私はダメ人間じゃない~ネットカフェ難民の叫び~

誰もがぶすりと黙り込み、ため息をつきながら人員を確認する担当者を待っている。

そうこうしているうちに、ひとりの中年男性が私たちの前に立った。

「じゃあ、プロワークの人、名前言って」

それぞれ名前を告げて人員をチェックしてもらうと、それからタクシーへと乗せられる。

「じゃあ、タクシー代持ってるひと、払っといてくれ。あとで事務所で清算するから」

乗り際に言われた言葉で、一緒に乗り込んだひとたちが財布の中身を確認している。


(そんな無責任な)


タクシーチケットくらい用意すれば良いだろうに。

まあ、派遣だからそのくらいでは驚かない。


運転手はいつもこうして送迎しているのだろう。
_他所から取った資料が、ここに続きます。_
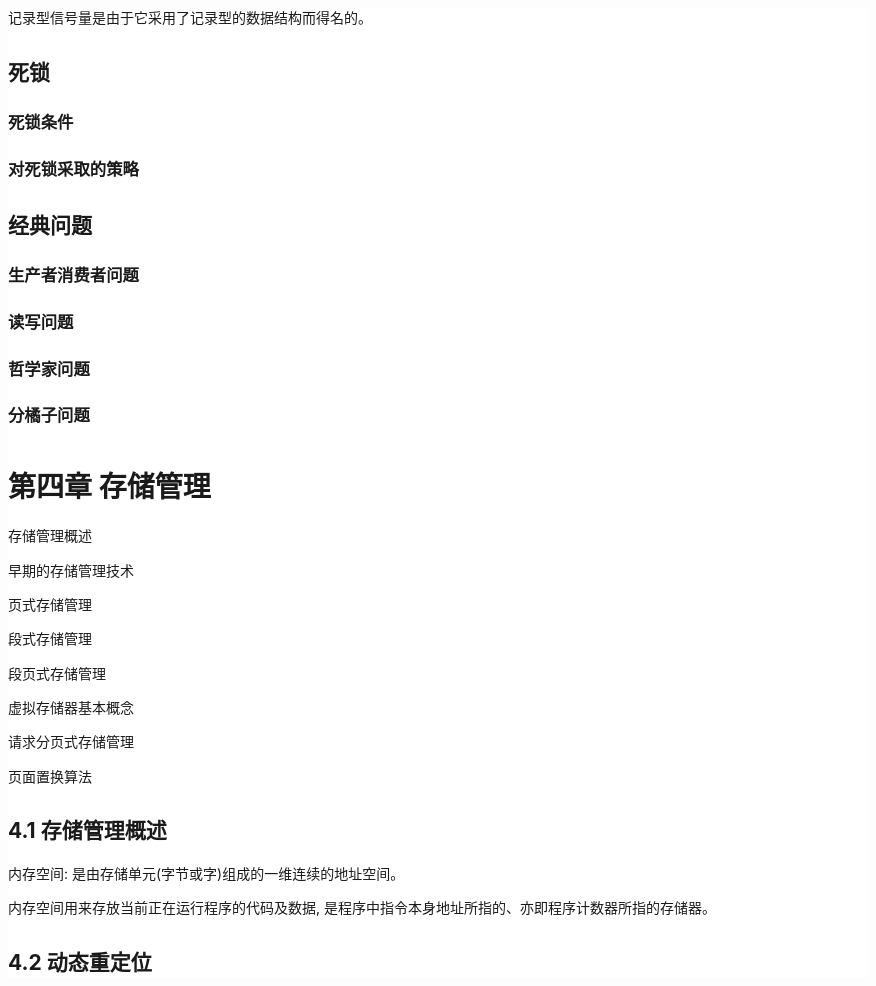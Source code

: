 记录型信号量是由于它采用了记录型的数据结构而得名的。

## 死锁

### 死锁条件



### 对死锁采取的策略



## 经典问题

### 生产者消费者问题



### 读写问题



### 哲学家问题



### 分橘子问题



# 第四章 存储管理

存储管理概述

早期的存储管理技术

页式存储管理

段式存储管理

段页式存储管理

虚拟存储器基本概念

请求分页式存储管理

页面置换算法



## 4.1 存储管理概述

内存空间: 是由存储单元(字节或字)组成的一维连续的地址空间。

内存空间用来存放当前正在运行程序的代码及数据, 是程序中指令本身地址所指的、亦即程序计数器所指的存储器。

## 4.2 动态重定位
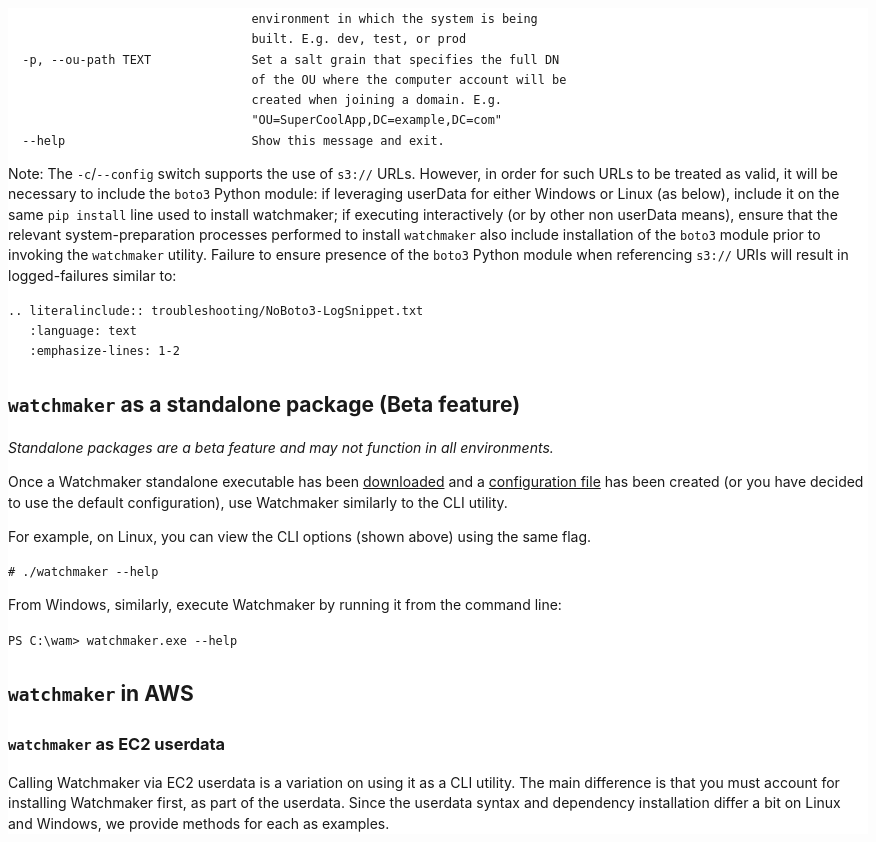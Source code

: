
 ```console
                                  environment in which the system is being
                                  built. E.g. dev, test, or prod
  -p, --ou-path TEXT              Set a salt grain that specifies the full DN
                                  of the OU where the computer account will be
                                  created when joining a domain. E.g.
                                  "OU=SuperCoolApp,DC=example,DC=com"
  --help                          Show this message and exit.
```

Note: The `-c`/`--config` switch supports the use of `s3://` URLs. However, in order for such URLs to be treated as valid, it will be necessary to include the `boto3` Python module: if leveraging userData for either Windows or Linux (as below), include it on the same `pip install` line used to install watchmaker; if executing interactively (or by other non userData means), ensure that the relevant system-preparation processes performed to install `watchmaker` also include installation of the `boto3` module prior to invoking the `watchmaker` utility. Failure to ensure presence of the `boto3` Python module when referencing `s3://` URIs will result in logged-failures similar to:

```{eval-rst}
.. literalinclude:: troubleshooting/NoBoto3-LogSnippet.txt
   :language: text
   :emphasize-lines: 1-2
```


## `watchmaker` as a standalone package (Beta feature)

*Standalone packages are a beta feature and may not function in all
environments.*

Once a Watchmaker standalone executable has been
[downloaded](installation) and a
[configuration file](configuration) has been created (or you have decided
to use the default configuration), use Watchmaker similarly to the CLI
utility.

For example, on Linux, you can view the CLI options (shown above) using
the same flag.

```console
# ./watchmaker --help
```

From Windows, similarly, execute Watchmaker by running it from the command line:

```ps1con
PS C:\wam> watchmaker.exe --help
```

## `watchmaker` in AWS

### `watchmaker` as EC2 userdata

Calling Watchmaker via EC2 userdata is a variation on using it as a CLI
utility. The main difference is that you must account for installing Watchmaker
first, as part of the userdata. Since the userdata syntax and dependency
installation differ a bit on Linux and Windows, we provide methods for each as
examples.
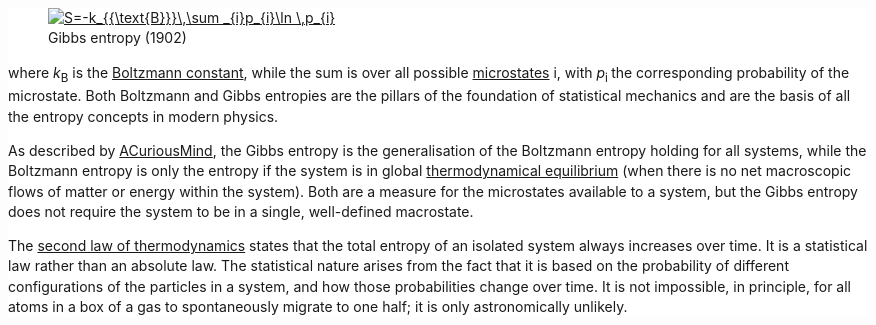 <div class="captioned-image-container"><figure><a class="image-link image2" target="_blank" href="https://substackcdn.com/image/fetch/f_auto,q_auto:good,fl_progressive:steep/https%3A%2F%2Fsubstack-post-media.s3.amazonaws.com%2Fpublic%2Fimages%2F3fc09923-1cb4-43f7-b9cc-bb891feeef2a_20x5.svg"><div class="image2-inset"><picture><source type="image/webp" srcset="https://substackcdn.com/image/fetch/w_424,c_limit,f_webp,q_auto:good,fl_progressive:steep/https%3A%2F%2Fsubstack-post-media.s3.amazonaws.com%2Fpublic%2Fimages%2F3fc09923-1cb4-43f7-b9cc-bb891feeef2a_20x5.svg 424w, https://substackcdn.com/image/fetch/w_848,c_limit,f_webp,q_auto:good,fl_progressive:steep/https%3A%2F%2Fsubstack-post-media.s3.amazonaws.com%2Fpublic%2Fimages%2F3fc09923-1cb4-43f7-b9cc-bb891feeef2a_20x5.svg 848w, https://substackcdn.com/image/fetch/w_1272,c_limit,f_webp,q_auto:good,fl_progressive:steep/https%3A%2F%2Fsubstack-post-media.s3.amazonaws.com%2Fpublic%2Fimages%2F3fc09923-1cb4-43f7-b9cc-bb891feeef2a_20x5.svg 1272w, https://substackcdn.com/image/fetch/w_1456,c_limit,f_webp,q_auto:good,fl_progressive:steep/https%3A%2F%2Fsubstack-post-media.s3.amazonaws.com%2Fpublic%2Fimages%2F3fc09923-1cb4-43f7-b9cc-bb891feeef2a_20x5.svg 1456w" sizes="100vw"><img src="https://substack-post-media.s3.amazonaws.com/public/images/3fc09923-1cb4-43f7-b9cc-bb891feeef2a_20x5.svg" width="303" height="81.36881868131869" data-attrs="{&quot;src&quot;:&quot;https://substack-post-media.s3.amazonaws.com/public/images/3fc09923-1cb4-43f7-b9cc-bb891feeef2a_20x5.svg&quot;,&quot;fullscreen&quot;:null,&quot;imageSize&quot;:null,&quot;height&quot;:391,&quot;width&quot;:1456,&quot;resizeWidth&quot;:303,&quot;bytes&quot;:null,&quot;alt&quot;:&quot;S=-k_{{\\text{B}}}\\,\\sum _{i}p_{i}\\ln \\,p_{i}&quot;,&quot;title&quot;:null,&quot;type&quot;:null,&quot;href&quot;:null,&quot;belowTheFold&quot;:true,&quot;internalRedirect&quot;:null}" class="sizing-normal" alt="S=-k_{{\text{B}}}\,\sum _{i}p_{i}\ln \,p_{i}" title="S=-k_{{\text{B}}}\,\sum _{i}p_{i}\ln \,p_{i}" srcset="https://substackcdn.com/image/fetch/w_424,c_limit,f_auto,q_auto:good,fl_progressive:steep/https%3A%2F%2Fsubstack-post-media.s3.amazonaws.com%2Fpublic%2Fimages%2F3fc09923-1cb4-43f7-b9cc-bb891feeef2a_20x5.svg 424w, https://substackcdn.com/image/fetch/w_848,c_limit,f_auto,q_auto:good,fl_progressive:steep/https%3A%2F%2Fsubstack-post-media.s3.amazonaws.com%2Fpublic%2Fimages%2F3fc09923-1cb4-43f7-b9cc-bb891feeef2a_20x5.svg 848w, https://substackcdn.com/image/fetch/w_1272,c_limit,f_auto,q_auto:good,fl_progressive:steep/https%3A%2F%2Fsubstack-post-media.s3.amazonaws.com%2Fpublic%2Fimages%2F3fc09923-1cb4-43f7-b9cc-bb891feeef2a_20x5.svg 1272w, https://substackcdn.com/image/fetch/w_1456,c_limit,f_auto,q_auto:good,fl_progressive:steep/https%3A%2F%2Fsubstack-post-media.s3.amazonaws.com%2Fpublic%2Fimages%2F3fc09923-1cb4-43f7-b9cc-bb891feeef2a_20x5.svg 1456w" sizes="100vw" loading="lazy"></picture><div></div></div></a><figcaption class="image-caption caption">Gibbs entropy (1902)</figcaption></figure></div>
<p>where <em>k</em><sub>B</sub> is the <a href="https://en.wikipedia.org/wiki/Boltzmann_constant">Boltzmann constant</a>, while the sum is over all possible <a href="https://en.wikipedia.org/wiki/Microstate_(statistical_mechanics)">microstates</a> i, with <em>p</em><sub>i </sub>the corresponding probability of the microstate. Both Boltzmann and Gibbs entropies are the pillars of the foundation of statistical mechanics and are the basis of all the entropy concepts in modern physics.</p>

<p>As described by <a href="https://physics.stackexchange.com/questions/141321/what-is-the-conceptual-difference-between-gibbs-and-boltzmann-entropies/141324#141324">ACuriousMind</a>, the Gibbs entropy is the generalisation of the Boltzmann entropy holding for all systems, while the Boltzmann entropy is only the entropy if the system is in global <a href="https://en.wikipedia.org/wiki/Thermodynamic_equilibrium">thermodynamical equilibrium</a> (when there is no net macroscopic flows of matter or energy within the system). Both are a measure for the microstates available to a system, but the Gibbs entropy does not require the system to be in a single, well-defined macrostate.</p>

<p>The <a href="https://en.wikipedia.org/wiki/Second_law_of_thermodynamics">second law of thermodynamics</a> states that the total entropy of an isolated system always increases over time. It is a statistical law rather than an absolute law. The statistical nature arises from the fact that it is based on the probability of different configurations of the particles in a system, and how those probabilities change over time. It is not impossible, in principle, for all atoms in a box of a gas to spontaneously migrate to one half; it is only astronomically unlikely.</p>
行き先を言われるまでもなく、工場の中へと乗り入れていった。


「はい、2080円になります」


そう言われてお金を払ったのは、結局私だった。

それだけのお金を持ってなかったのか、誰もお金を出そうという素振りさえ見せなかったのだ。



工場という所は、何かと規則が厳しい。ここも例外にもれなかった。

日雇い派遣の事務所は、昔の飯場のような、プレハブの小さな建物のなかにある。暖房も効いていないそこで、朝礼と称して、現場管理者が長々と規則を告げていた。